EXERCISE BRIEF | Which lines of the entries below hold the word "categoryMaps"? Report each of them.

RECORDS FOR THE TASK |
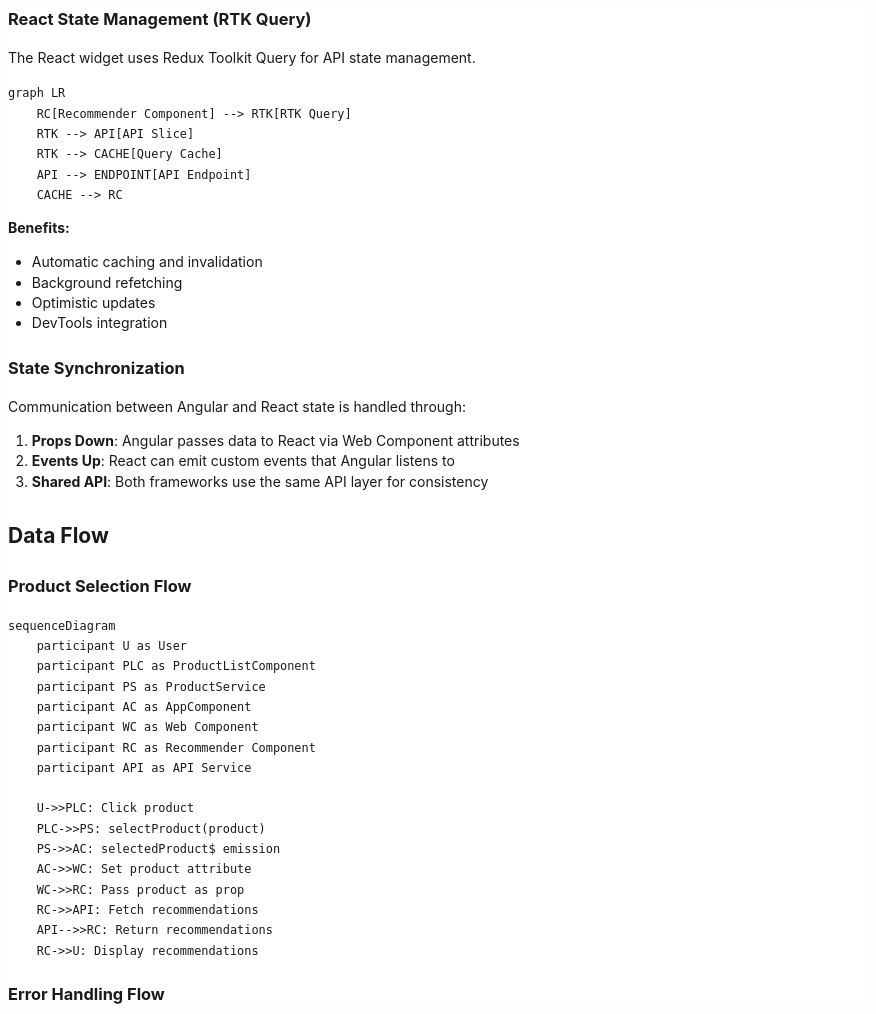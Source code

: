 ### React State Management (RTK Query)

The React widget uses Redux Toolkit Query for API state management.

```mermaid
graph LR
    RC[Recommender Component] --> RTK[RTK Query]
    RTK --> API[API Slice]
    RTK --> CACHE[Query Cache]
    API --> ENDPOINT[API Endpoint]
    CACHE --> RC
```

**Benefits:**

- Automatic caching and invalidation
- Background refetching
- Optimistic updates
- DevTools integration

### State Synchronization

Communication between Angular and React state is handled through:

1. **Props Down**: Angular passes data to React via Web Component attributes
2. **Events Up**: React can emit custom events that Angular listens to
3. **Shared API**: Both frameworks use the same API layer for consistency

## Data Flow

### Product Selection Flow

```mermaid
sequenceDiagram
    participant U as User
    participant PLC as ProductListComponent
    participant PS as ProductService
    participant AC as AppComponent
    participant WC as Web Component
    participant RC as Recommender Component
    participant API as API Service

    U->>PLC: Click product
    PLC->>PS: selectProduct(product)
    PS->>AC: selectedProduct$ emission
    AC->>WC: Set product attribute
    WC->>RC: Pass product as prop
    RC->>API: Fetch recommendations
    API-->>RC: Return recommendations
    RC->>U: Display recommendations
```

### Error Handling Flow
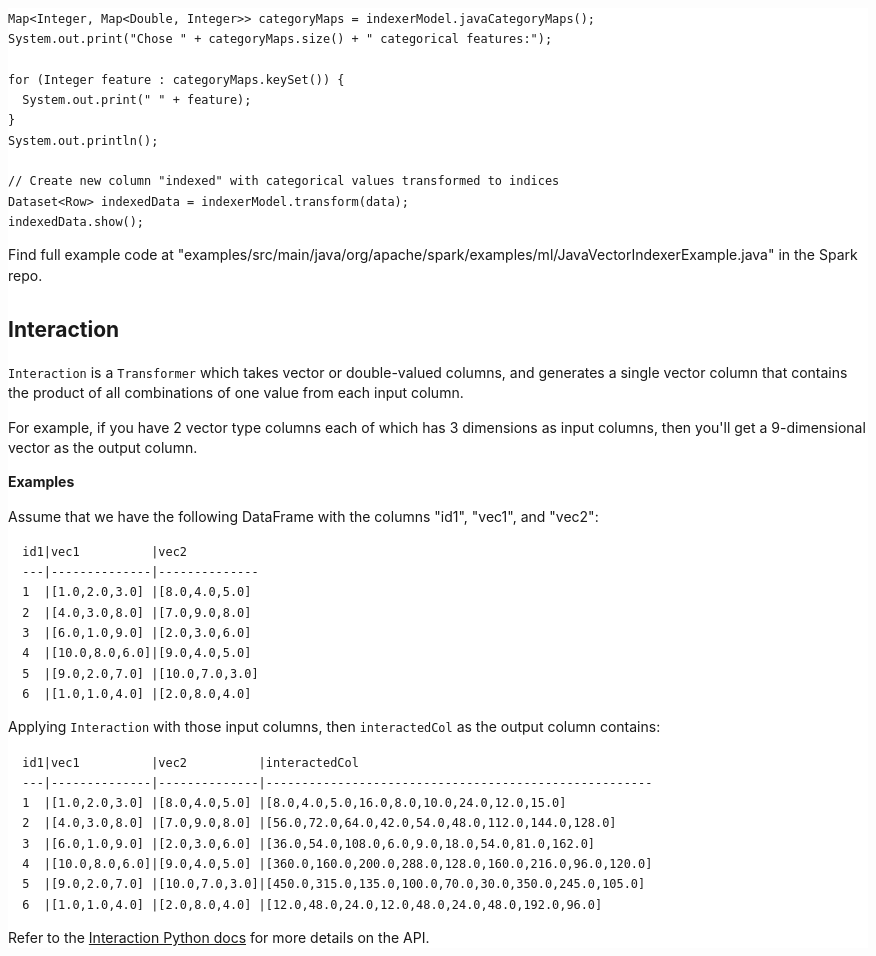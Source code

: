     Map<Integer, Map<Double, Integer>> categoryMaps = indexerModel.javaCategoryMaps();
    System.out.print("Chose " + categoryMaps.size() + " categorical features:");
    
    for (Integer feature : categoryMaps.keySet()) {
      System.out.print(" " + feature);
    }
    System.out.println();
    
    // Create new column "indexed" with categorical values transformed to indices
    Dataset<Row> indexedData = indexerModel.transform(data);
    indexedData.show();

Find full example code at
"examples/src/main/java/org/apache/spark/examples/ml/JavaVectorIndexerExample.java"
in the Spark repo.

## Interaction

`Interaction` is a `Transformer` which takes vector or double-valued columns,
and generates a single vector column that contains the product of all
combinations of one value from each input column.

For example, if you have 2 vector type columns each of which has 3 dimensions
as input columns, then you'll get a 9-dimensional vector as the output column.

**Examples**

Assume that we have the following DataFrame with the columns "id1", "vec1",
and "vec2":

    
    
      id1|vec1          |vec2          
      ---|--------------|--------------
      1  |[1.0,2.0,3.0] |[8.0,4.0,5.0] 
      2  |[4.0,3.0,8.0] |[7.0,9.0,8.0] 
      3  |[6.0,1.0,9.0] |[2.0,3.0,6.0] 
      4  |[10.0,8.0,6.0]|[9.0,4.0,5.0] 
      5  |[9.0,2.0,7.0] |[10.0,7.0,3.0]
      6  |[1.0,1.0,4.0] |[2.0,8.0,4.0]     
    

Applying `Interaction` with those input columns, then `interactedCol` as the
output column contains:

    
    
      id1|vec1          |vec2          |interactedCol                                         
      ---|--------------|--------------|------------------------------------------------------
      1  |[1.0,2.0,3.0] |[8.0,4.0,5.0] |[8.0,4.0,5.0,16.0,8.0,10.0,24.0,12.0,15.0]            
      2  |[4.0,3.0,8.0] |[7.0,9.0,8.0] |[56.0,72.0,64.0,42.0,54.0,48.0,112.0,144.0,128.0]     
      3  |[6.0,1.0,9.0] |[2.0,3.0,6.0] |[36.0,54.0,108.0,6.0,9.0,18.0,54.0,81.0,162.0]        
      4  |[10.0,8.0,6.0]|[9.0,4.0,5.0] |[360.0,160.0,200.0,288.0,128.0,160.0,216.0,96.0,120.0]
      5  |[9.0,2.0,7.0] |[10.0,7.0,3.0]|[450.0,315.0,135.0,100.0,70.0,30.0,350.0,245.0,105.0] 
      6  |[1.0,1.0,4.0] |[2.0,8.0,4.0] |[12.0,48.0,24.0,12.0,48.0,24.0,48.0,192.0,96.0]       
    

Refer to the [Interaction Python
docs](api/python/reference/api/pyspark.ml.feature.Interaction.html) for more
details on the API.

TASK RESULT |
:     Map<Integer, Map<Double, Integer>> categoryMaps = indexerModel.javaCategoryMaps();
    System.out.print("Chose " + categoryMaps.size() + " categorical features:");
    for (Integer feature : categoryMaps.keySet()) {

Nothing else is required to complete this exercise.